The season initially ran from January 23, 2006, through February 19, 2007 on Nippon Television Network System in Japan. Episodes 427 to 465 were later collected into ten DVD compilations by Shogakukan. They were released between December 22, 2006, and September 28, 2007, in Japan.

==Episode list==

| No. | No. in season | Title | Directed by | Written by | Original air date |
| 427 | 1 | "The Super Secret Road to School (Part 1)" Transliteration: "Chōhimitsu no Tsūgakuro (Zenpen)" (Japanese: 超秘密の通学路（前編）) | Roko Ogiwara | N/A | January 23, 2006 |
Mitsuhiko tells the Detective Boys that Shouko Amemiya, a girl that strongly resembles Haibara, is missing. Conan considers the possibility that the Black Organization kidnapped her and investigates. They learn that Amemiya's parents are gone for the week at a funeral and that Amemiya was spotted heading to a convenience store. Conan learns that Amemiya bought a large bottle of juice, powdered milk, and an X-Acto knife.
| 428 | 2 | "The Super Secret Road to School (Part 2)" Transliteration: "Chōhimitsu no Tsūgakuro (Kōhen)" (Japanese: 超秘密の通学路（後編）) | Roko Ogiwara | N/A | January 30, 2006 |
From Amemiya's strange behavior the Detective Boys head to a garage where they find kittens Amemiya had been tending. Unable to find Amemiya, they investigate the area around the garage and realize there had been a recent car accident. After checking around hospitals, they find Amemiya recovering in Tomoaki Araide's clinic.
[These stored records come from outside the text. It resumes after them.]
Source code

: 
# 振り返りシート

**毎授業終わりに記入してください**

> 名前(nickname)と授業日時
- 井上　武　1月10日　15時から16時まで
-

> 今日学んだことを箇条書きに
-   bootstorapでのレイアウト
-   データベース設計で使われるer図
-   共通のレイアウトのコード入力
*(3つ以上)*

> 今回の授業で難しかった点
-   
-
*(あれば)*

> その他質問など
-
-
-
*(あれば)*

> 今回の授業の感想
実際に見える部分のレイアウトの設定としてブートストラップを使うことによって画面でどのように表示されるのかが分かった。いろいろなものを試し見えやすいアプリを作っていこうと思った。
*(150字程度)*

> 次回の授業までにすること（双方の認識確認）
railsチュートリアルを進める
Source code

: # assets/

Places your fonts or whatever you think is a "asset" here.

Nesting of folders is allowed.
| 429 | 3 | "Two People Who Can't Return (Part 1)" Transliteration: "Mō Modorenai Futari (Zenpen)" (Japanese: もう戻れない二人（前編）) | Minoru Tozawa | N/A | February 6, 2006 |
Ran and Sonoko invite their new classmate, Eisuke Hondou to visit Kogoro. At that moment, a client named Atsushi Misumi asks Kogoro to search for his girlfriend, Ami. Deducing from her last words, they realize Ami is waiting for Misumi at the place where they first met. They are driven by Misumi to Gunma Prefecture where they find Ami in a sealed up car dead. Misumi breaks into the car by using a bat and breaking through the front window and proceeds to open the door by cutting open the tape from the passenger side. They discover that Ami died from carbon monoxide poisoning and conclude it to be suicide. Conan investigates and realizes it was a murder and believes Misumi's to be the murderer. He then continues to investigate in order to find out how Misumi was able to exit the car while the doors were sealed up with gaffer tape.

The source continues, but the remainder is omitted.